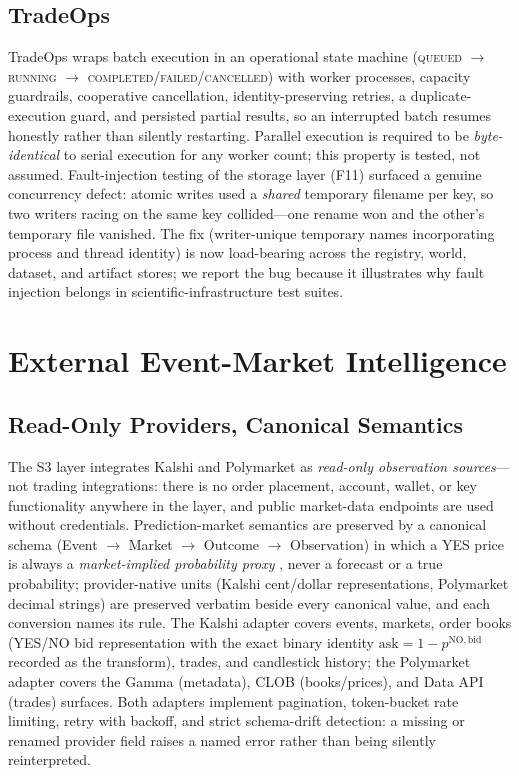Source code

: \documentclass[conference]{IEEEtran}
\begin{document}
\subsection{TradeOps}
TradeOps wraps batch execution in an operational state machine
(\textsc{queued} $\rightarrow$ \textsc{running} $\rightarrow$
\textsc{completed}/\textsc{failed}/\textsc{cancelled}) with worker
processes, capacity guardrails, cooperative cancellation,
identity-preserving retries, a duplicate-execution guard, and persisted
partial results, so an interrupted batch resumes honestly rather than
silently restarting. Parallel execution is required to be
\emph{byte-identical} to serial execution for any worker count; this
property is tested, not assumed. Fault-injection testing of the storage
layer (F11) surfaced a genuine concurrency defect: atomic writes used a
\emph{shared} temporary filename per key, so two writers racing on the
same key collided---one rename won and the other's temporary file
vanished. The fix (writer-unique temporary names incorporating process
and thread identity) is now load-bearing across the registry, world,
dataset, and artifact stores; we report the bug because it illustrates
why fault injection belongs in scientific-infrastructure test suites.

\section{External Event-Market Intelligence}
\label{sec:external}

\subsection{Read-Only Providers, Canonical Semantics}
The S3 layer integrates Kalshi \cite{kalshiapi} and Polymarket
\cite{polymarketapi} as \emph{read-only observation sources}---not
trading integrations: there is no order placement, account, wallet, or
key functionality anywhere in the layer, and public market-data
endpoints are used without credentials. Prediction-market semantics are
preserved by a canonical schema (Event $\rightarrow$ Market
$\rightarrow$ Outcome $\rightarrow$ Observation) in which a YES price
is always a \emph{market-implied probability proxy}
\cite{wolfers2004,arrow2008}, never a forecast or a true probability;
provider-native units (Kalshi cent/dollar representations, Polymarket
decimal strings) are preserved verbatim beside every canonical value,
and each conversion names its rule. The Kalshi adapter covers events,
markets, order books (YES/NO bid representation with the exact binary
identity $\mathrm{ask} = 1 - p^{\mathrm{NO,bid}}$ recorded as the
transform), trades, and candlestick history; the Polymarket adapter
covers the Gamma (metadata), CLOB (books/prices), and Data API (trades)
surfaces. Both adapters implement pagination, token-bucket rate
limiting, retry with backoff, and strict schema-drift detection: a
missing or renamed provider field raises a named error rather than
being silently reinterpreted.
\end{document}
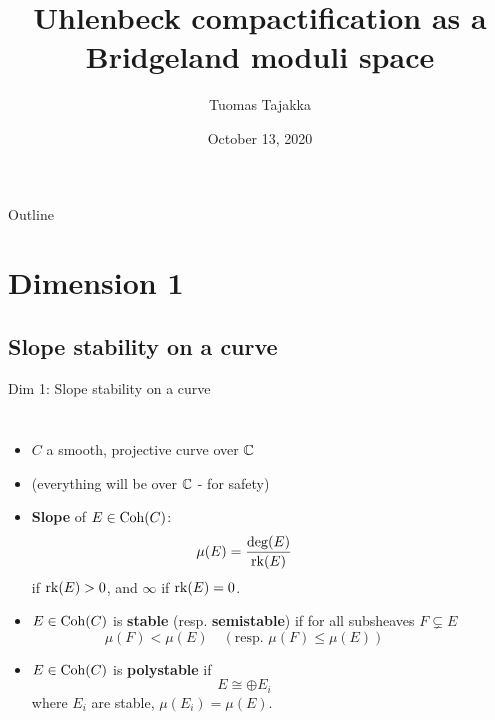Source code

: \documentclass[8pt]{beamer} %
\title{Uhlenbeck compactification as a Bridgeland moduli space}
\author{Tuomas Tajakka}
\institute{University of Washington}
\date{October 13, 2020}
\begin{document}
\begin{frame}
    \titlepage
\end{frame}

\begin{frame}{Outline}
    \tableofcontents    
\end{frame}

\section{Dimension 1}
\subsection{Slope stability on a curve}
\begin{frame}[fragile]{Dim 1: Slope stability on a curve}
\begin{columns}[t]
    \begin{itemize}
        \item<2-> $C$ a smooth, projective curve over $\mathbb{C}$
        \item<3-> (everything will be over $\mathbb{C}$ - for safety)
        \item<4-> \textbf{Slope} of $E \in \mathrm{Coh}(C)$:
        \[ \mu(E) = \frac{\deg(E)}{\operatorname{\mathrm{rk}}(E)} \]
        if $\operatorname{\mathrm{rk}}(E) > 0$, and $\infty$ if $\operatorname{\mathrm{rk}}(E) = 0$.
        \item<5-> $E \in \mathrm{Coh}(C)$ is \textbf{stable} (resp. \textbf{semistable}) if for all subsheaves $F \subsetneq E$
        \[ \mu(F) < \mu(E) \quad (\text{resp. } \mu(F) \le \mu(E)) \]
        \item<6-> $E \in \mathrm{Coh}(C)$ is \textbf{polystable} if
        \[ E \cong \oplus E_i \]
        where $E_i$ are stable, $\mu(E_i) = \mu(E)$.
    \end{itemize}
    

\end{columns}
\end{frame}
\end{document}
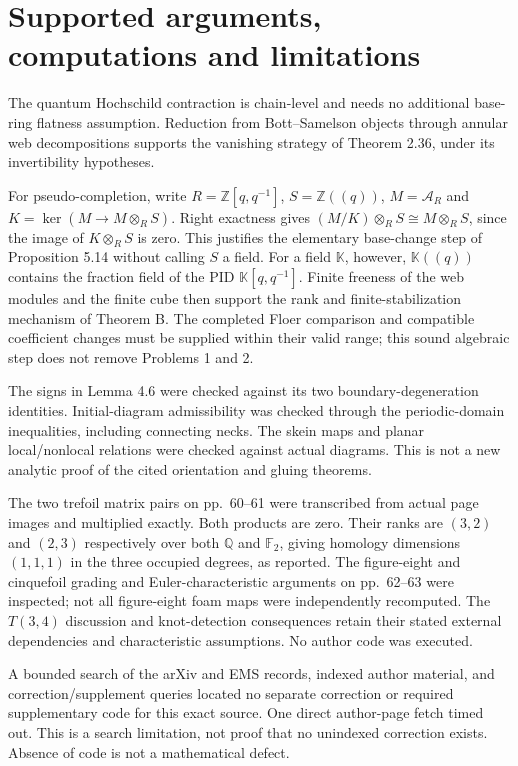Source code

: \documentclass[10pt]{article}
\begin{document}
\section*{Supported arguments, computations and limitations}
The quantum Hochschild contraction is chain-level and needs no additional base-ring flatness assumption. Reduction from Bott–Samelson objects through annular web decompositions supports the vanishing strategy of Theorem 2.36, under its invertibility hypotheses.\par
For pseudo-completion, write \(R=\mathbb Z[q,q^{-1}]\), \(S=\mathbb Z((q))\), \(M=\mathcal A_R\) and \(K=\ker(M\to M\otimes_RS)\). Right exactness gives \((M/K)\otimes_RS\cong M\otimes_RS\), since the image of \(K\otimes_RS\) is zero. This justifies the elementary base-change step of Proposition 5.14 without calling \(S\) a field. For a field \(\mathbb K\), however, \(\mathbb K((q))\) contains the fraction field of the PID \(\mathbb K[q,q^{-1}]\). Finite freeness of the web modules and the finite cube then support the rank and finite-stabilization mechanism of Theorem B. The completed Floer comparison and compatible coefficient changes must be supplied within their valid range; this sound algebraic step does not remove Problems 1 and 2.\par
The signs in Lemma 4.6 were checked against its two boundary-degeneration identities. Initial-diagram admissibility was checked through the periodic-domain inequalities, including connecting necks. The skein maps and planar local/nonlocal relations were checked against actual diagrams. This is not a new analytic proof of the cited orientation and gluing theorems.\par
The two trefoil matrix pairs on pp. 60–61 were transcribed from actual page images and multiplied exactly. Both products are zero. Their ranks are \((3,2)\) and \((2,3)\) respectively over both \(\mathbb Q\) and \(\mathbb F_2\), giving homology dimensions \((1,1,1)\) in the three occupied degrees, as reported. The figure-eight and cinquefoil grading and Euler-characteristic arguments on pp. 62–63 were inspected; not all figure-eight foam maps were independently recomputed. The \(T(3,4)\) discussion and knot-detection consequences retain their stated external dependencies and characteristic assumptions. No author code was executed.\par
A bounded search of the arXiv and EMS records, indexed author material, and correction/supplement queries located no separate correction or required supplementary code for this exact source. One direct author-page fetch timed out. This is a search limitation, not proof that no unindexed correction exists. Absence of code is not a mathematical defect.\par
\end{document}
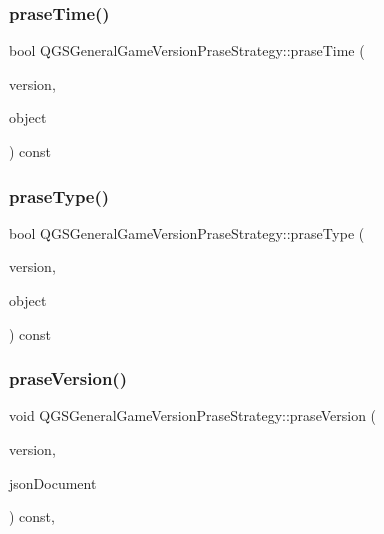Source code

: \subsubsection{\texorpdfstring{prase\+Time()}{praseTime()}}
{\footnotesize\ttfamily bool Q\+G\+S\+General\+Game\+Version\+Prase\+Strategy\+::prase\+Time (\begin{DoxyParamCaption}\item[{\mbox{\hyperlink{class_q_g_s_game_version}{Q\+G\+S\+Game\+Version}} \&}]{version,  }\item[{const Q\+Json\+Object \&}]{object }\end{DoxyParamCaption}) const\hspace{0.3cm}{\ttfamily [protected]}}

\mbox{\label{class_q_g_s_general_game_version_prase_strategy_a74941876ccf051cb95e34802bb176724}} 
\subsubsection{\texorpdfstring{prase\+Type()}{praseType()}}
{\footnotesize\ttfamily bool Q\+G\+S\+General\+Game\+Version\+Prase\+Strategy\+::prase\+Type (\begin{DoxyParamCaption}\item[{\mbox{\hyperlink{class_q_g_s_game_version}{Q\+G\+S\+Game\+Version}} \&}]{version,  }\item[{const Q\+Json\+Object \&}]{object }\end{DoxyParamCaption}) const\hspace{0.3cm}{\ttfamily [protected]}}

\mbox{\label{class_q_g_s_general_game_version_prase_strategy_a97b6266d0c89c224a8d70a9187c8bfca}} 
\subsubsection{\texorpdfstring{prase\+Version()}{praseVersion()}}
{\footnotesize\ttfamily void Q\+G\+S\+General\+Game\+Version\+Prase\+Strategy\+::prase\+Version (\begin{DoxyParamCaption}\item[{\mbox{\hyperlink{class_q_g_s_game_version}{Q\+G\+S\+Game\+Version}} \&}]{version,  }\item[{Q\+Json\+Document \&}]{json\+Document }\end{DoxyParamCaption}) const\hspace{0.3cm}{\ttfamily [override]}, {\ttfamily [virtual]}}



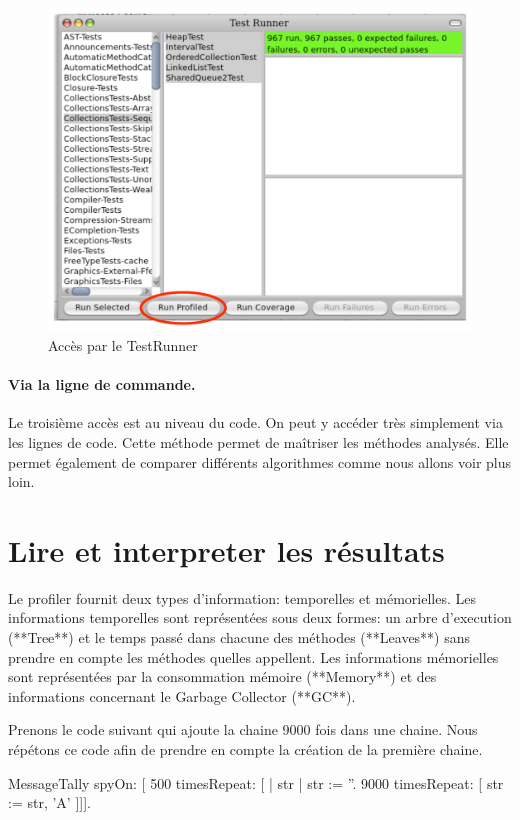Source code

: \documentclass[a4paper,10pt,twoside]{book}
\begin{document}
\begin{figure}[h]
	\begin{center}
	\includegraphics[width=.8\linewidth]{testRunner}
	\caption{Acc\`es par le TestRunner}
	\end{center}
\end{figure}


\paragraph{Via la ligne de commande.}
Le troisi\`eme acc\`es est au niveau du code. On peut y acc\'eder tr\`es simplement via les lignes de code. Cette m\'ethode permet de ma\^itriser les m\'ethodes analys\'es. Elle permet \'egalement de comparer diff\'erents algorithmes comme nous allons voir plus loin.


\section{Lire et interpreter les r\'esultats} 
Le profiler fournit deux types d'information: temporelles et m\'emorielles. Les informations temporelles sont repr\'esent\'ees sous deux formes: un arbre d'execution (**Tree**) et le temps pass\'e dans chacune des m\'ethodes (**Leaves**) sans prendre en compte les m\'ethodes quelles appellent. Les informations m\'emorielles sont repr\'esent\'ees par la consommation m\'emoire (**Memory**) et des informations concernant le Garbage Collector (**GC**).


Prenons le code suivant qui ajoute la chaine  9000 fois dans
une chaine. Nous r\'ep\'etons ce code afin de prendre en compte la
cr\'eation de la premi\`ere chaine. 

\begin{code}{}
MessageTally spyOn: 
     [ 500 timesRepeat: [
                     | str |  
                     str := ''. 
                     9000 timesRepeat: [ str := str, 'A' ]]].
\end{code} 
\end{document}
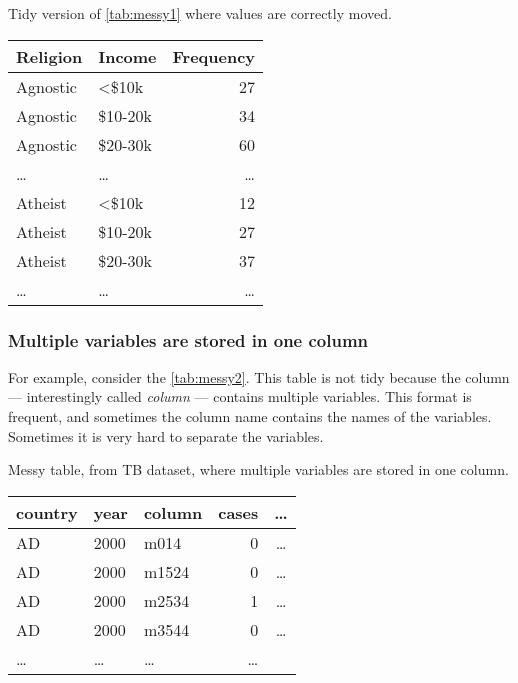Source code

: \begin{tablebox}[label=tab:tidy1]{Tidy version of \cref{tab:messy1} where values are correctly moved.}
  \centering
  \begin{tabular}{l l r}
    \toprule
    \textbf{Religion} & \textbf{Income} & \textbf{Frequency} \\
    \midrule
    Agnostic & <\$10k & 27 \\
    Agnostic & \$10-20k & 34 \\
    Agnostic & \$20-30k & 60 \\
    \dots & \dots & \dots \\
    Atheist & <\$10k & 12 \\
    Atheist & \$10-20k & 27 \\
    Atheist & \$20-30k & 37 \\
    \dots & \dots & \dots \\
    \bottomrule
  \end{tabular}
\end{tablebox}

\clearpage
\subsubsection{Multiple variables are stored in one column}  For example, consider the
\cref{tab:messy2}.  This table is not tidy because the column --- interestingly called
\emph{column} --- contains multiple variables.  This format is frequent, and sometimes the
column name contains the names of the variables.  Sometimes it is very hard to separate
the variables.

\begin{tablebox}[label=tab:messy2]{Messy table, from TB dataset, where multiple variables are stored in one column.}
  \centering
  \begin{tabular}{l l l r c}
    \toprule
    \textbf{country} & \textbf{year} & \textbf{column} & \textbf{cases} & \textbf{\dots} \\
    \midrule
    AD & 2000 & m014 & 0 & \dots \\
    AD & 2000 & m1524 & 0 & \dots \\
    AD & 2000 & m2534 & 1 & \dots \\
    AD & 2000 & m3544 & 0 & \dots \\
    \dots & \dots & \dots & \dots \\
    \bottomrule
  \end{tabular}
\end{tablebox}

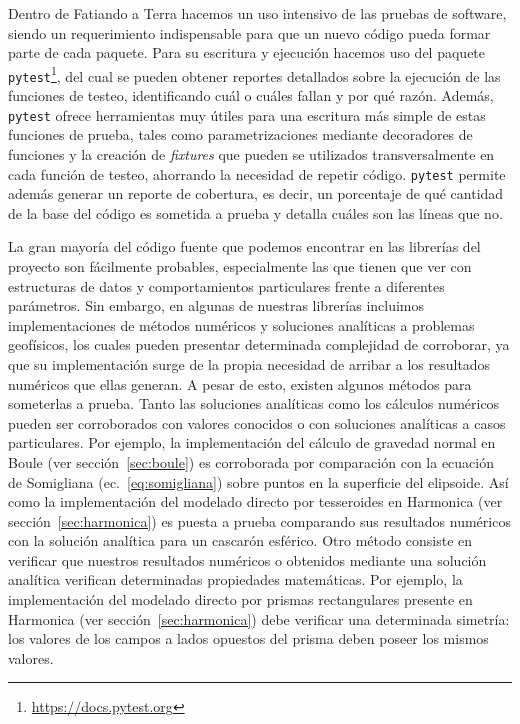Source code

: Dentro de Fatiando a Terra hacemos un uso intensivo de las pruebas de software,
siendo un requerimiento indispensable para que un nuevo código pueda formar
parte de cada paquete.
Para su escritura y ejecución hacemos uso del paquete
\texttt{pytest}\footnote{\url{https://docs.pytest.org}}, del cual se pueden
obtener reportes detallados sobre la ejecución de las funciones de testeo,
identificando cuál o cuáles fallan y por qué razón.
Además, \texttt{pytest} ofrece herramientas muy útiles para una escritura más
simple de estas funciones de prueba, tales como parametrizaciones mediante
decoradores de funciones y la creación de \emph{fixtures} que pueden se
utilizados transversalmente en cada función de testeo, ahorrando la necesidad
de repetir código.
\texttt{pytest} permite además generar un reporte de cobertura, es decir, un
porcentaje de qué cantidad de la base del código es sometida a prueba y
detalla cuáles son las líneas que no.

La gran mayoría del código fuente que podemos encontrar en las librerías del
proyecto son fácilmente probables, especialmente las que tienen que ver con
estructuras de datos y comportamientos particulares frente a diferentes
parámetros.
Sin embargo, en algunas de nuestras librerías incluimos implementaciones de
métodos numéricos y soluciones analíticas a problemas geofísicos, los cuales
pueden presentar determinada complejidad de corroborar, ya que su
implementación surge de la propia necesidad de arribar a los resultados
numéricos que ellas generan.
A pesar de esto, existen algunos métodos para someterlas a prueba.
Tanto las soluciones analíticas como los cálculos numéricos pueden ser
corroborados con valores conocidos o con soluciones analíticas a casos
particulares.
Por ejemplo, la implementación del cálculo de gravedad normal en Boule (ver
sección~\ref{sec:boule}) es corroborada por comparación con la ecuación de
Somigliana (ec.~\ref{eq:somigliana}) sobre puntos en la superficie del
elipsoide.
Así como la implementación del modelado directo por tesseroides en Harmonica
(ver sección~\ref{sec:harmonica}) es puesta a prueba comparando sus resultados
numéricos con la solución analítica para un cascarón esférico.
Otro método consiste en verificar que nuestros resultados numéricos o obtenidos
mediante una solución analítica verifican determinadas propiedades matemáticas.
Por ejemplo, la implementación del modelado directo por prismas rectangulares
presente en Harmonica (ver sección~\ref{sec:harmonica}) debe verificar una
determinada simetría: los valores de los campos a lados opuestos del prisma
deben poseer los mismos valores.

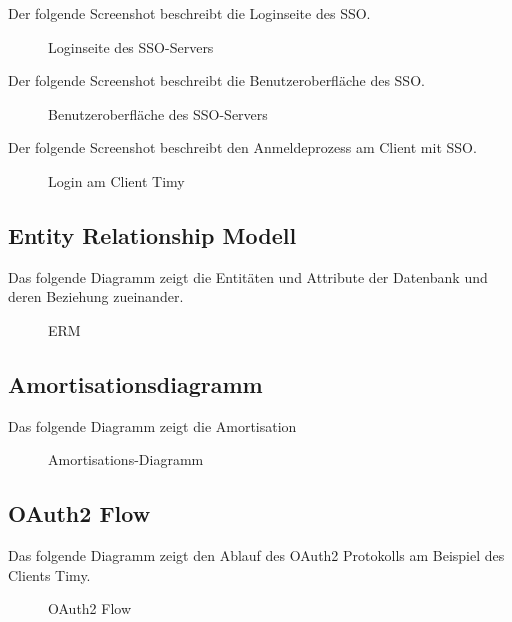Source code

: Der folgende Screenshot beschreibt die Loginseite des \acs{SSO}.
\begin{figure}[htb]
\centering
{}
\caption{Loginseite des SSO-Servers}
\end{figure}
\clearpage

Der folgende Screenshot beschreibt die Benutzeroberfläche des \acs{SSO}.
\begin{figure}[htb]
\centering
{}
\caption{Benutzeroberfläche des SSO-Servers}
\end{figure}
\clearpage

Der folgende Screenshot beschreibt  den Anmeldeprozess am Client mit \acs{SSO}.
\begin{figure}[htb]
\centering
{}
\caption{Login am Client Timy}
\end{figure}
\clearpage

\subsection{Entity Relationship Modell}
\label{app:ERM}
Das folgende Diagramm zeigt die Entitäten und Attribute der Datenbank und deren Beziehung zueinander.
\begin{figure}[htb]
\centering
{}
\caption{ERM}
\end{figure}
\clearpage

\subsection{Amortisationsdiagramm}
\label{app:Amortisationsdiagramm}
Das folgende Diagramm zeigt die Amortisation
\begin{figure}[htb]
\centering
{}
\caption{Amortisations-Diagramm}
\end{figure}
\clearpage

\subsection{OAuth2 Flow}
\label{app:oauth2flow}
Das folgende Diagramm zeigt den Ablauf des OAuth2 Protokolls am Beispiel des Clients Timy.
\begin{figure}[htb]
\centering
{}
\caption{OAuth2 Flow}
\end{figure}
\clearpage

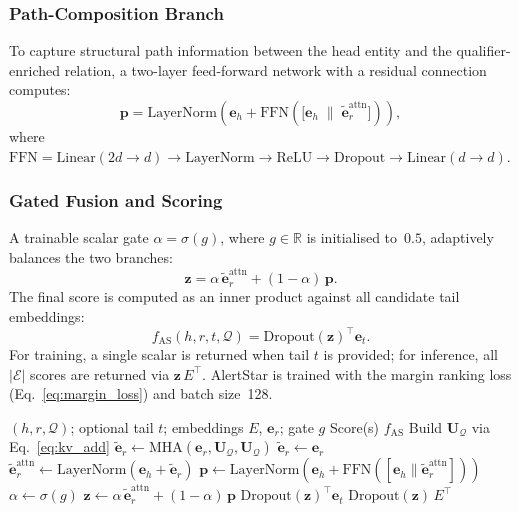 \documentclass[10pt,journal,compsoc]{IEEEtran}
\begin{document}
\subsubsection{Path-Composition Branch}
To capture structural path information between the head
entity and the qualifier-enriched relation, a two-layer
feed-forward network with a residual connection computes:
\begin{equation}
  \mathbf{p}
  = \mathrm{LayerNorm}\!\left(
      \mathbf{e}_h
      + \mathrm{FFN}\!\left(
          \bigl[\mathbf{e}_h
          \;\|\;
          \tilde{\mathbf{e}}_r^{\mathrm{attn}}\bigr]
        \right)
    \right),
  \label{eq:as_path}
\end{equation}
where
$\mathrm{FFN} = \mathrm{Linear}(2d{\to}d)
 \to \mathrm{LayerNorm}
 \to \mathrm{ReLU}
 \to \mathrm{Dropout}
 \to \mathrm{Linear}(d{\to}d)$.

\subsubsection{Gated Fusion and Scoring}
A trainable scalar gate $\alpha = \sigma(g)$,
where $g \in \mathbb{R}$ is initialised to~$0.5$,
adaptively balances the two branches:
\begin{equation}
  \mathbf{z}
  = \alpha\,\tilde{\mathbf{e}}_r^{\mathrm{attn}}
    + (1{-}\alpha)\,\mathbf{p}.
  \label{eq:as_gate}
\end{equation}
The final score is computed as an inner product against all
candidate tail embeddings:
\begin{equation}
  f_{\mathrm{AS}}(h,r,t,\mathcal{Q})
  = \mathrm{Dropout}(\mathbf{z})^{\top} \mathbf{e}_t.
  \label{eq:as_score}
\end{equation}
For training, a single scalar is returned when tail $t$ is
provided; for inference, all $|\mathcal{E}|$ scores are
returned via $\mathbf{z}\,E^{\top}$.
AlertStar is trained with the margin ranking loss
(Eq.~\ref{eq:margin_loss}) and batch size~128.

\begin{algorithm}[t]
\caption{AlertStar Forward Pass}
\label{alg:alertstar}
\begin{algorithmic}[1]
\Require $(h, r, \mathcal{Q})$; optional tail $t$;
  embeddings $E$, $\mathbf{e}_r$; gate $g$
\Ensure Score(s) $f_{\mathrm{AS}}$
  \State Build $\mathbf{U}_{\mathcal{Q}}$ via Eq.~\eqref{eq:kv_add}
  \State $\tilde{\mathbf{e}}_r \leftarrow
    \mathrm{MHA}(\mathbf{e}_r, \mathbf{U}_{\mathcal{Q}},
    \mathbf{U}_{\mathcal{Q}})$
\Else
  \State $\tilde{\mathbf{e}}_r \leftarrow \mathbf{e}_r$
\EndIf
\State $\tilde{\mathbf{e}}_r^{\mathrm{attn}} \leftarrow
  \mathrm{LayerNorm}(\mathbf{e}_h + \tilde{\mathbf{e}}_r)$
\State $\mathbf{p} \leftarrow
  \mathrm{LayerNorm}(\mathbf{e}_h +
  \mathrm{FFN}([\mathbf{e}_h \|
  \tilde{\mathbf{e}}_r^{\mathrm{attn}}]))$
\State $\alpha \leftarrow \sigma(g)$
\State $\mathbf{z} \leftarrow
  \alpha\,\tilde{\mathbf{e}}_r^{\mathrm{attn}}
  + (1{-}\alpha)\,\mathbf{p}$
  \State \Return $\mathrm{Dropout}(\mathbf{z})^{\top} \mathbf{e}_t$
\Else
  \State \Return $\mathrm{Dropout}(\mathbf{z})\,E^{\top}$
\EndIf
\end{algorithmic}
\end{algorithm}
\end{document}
====================
**What is being asked:**
Find the number of lines in the material above that contain the word "embeddings"; write that number and nothing else.

**Exercise output:**
2